**Your goal:** Within the data below, copy each line where the string "begin" is found.

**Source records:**
________________
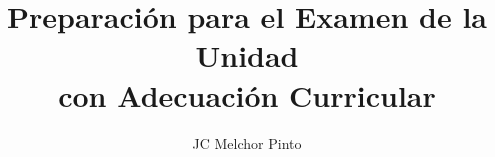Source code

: \documentclass[12pt,addpoints]{repaso}
\title{Preparación para el Examen de la Unidad\\con Adecuación Curricular}
\author{JC Melchor Pinto}
\begin{document}
\INFO%
\begin{multicols}{2}%
    
    
    
\end{multicols}%
\begin{questions}
    \questionboxed[15]{}
    \ejemplosboxed[]
    \questionboxed[15]{}
    \ejemplosboxed[]
    \questionboxed[5]{}
    \ejemplosboxed[]
    \questionboxed[5]{}
    \questionboxed[5]{}
    \questionboxed[5]{}
    \ejemplosboxed[]
    \questionboxed[10]{}
    \questionboxed[10]{}
    \questionboxed[10]{}
    \ejemplosboxed[ ]
    \questionboxed[5]{}
    \questionboxed[5]{}
    \questionboxed[5]{}
    \questionboxed[5]{}
\end{questions}
\end{document}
________________
**Result:**
\begin{document}
\begin{multicols}{2}%
\begin{questions}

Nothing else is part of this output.